▸ **TASK INPUTS**:

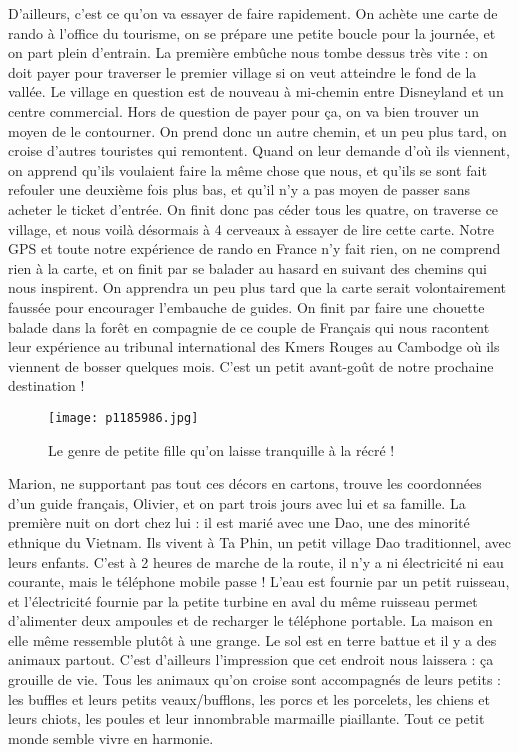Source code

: \documentclass{book}
\begin{document}
D'ailleurs, c'est ce qu'on va essayer de faire rapidement. On achète une carte de rando à l'office du tourisme, on se prépare une petite boucle pour la journée, et on part plein d'entrain. La première embûche nous tombe dessus très vite : on doit payer pour traverser le premier village si on veut atteindre le fond de la vallée. Le village en question est de nouveau à mi-chemin entre Disneyland et un centre commercial. Hors de question de payer pour ça, on va bien trouver un moyen de le contourner. On prend donc un autre chemin, et un peu plus tard, on croise d'autres touristes qui remontent. Quand on leur demande d'où ils viennent, on apprend qu'ils voulaient faire la même chose que nous, et qu'ils se sont fait refouler une deuxième fois plus bas, et qu'il n'y a pas moyen de passer sans acheter le ticket d'entrée. On finit donc pas céder tous les quatre, on traverse ce village, et nous voilà désormais à 4 cerveaux à essayer de lire cette carte. Notre GPS et toute notre expérience de rando en France n'y fait rien, on ne comprend rien à la carte, et on finit par se balader au hasard en suivant des chemins qui nous inspirent. On apprendra un peu plus tard que la carte serait volontairement faussée pour encourager l'embauche de guides. On finit par faire une chouette balade dans la forêt en compagnie de ce couple de Français qui nous racontent leur expérience au tribunal international des Kmers Rouges au Cambodge où ils viennent de bosser quelques mois. C'est un petit avant-goût de notre prochaine destination !


\begin{figure}[h]
\centering
\texttt{[image: p1185986.jpg]}
\caption*{Le genre de petite fille qu'on laisse tranquille à la récré !}
\end{figure}

Marion, ne supportant pas tout ces décors en cartons, trouve les coordonnées d'un guide français, Olivier, et on part trois jours avec lui et sa famille. La première nuit on dort chez lui : il est marié avec une Dao, une des minorité ethnique du Vietnam. Ils vivent à Ta Phin, un petit village Dao traditionnel, avec leurs enfants. C'est à 2 heures de marche de la route, il n'y a ni électricité ni eau courante, mais le téléphone mobile passe ! L'eau est fournie par un petit ruisseau, et l'électricité fournie par la petite turbine en aval du même ruisseau permet d'alimenter deux ampoules et de recharger le téléphone portable. La maison en elle même ressemble plutôt à une grange. Le sol est en terre battue et il y a des animaux partout. C'est d'ailleurs l'impression que cet endroit nous laissera : ça grouille de vie. Tous les animaux qu'on croise sont accompagnés de leurs petits : les buffles et leurs petits veaux/bufflons, les porcs et les porcelets, les chiens et leurs chiots, les poules et leur innombrable marmaille piaillante. Tout ce petit monde semble vivre en harmonie.
\end{document}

▸ **PROBLEM DETAILS**:
Skip the pictures and transcribe the rest of the records exactly.

▸ **EXERCISE SOLUTION**:
Source code

: \documentclass{book}
\begin{document}
D'ailleurs, c'est ce qu'on va essayer de faire rapidement. On achète une carte de rando à l'office du tourisme, on se prépare une petite boucle pour la journée, et on part plein d'entrain. La première embûche nous tombe dessus très vite : on doit payer pour traverser le premier village si on veut atteindre le fond de la vallée. Le village en question est de nouveau à mi-chemin entre Disneyland et un centre commercial. Hors de question de payer pour ça, on va bien trouver un moyen de le contourner. On prend donc un autre chemin, et un peu plus tard, on croise d'autres touristes qui remontent. Quand on leur demande d'où ils viennent, on apprend qu'ils voulaient faire la même chose que nous, et qu'ils se sont fait refouler une deuxième fois plus bas, et qu'il n'y a pas moyen de passer sans acheter le ticket d'entrée. On finit donc pas céder tous les quatre, on traverse ce village, et nous voilà désormais à 4 cerveaux à essayer de lire cette carte. Notre GPS et toute notre expérience de rando en France n'y fait rien, on ne comprend rien à la carte, et on finit par se balader au hasard en suivant des chemins qui nous inspirent. On apprendra un peu plus tard que la carte serait volontairement faussée pour encourager l'embauche de guides. On finit par faire une chouette balade dans la forêt en compagnie de ce couple de Français qui nous racontent leur expérience au tribunal international des Kmers Rouges au Cambodge où ils viennent de bosser quelques mois. C'est un petit avant-goût de notre prochaine destination !


\begin{figure}[h]
\centering
\texttt{[image: p1185986.jpg]}
\caption*{Le genre de petite fille qu'on laisse tranquille à la récré !}
\end{figure}

Marion, ne supportant pas tout ces décors en cartons, trouve les coordonnées d'un guide français, Olivier, et on part trois jours avec lui et sa famille. La première nuit on dort chez lui : il est marié avec une Dao, une des minorité ethnique du Vietnam. Ils vivent à Ta Phin, un petit village Dao traditionnel, avec leurs enfants. C'est à 2 heures de marche de la route, il n'y a ni électricité ni eau courante, mais le téléphone mobile passe ! L'eau est fournie par un petit ruisseau, et l'électricité fournie par la petite turbine en aval du même ruisseau permet d'alimenter deux ampoules et de recharger le téléphone portable. La maison en elle même ressemble plutôt à une grange. Le sol est en terre battue et il y a des animaux partout. C'est d'ailleurs l'impression que cet endroit nous laissera : ça grouille de vie. Tous les animaux qu'on croise sont accompagnés de leurs petits : les buffles et leurs petits veaux/bufflons, les porcs et les porcelets, les chiens et leurs chiots, les poules et leur innombrable marmaille piaillante. Tout ce petit monde semble vivre en harmonie.
\end{document}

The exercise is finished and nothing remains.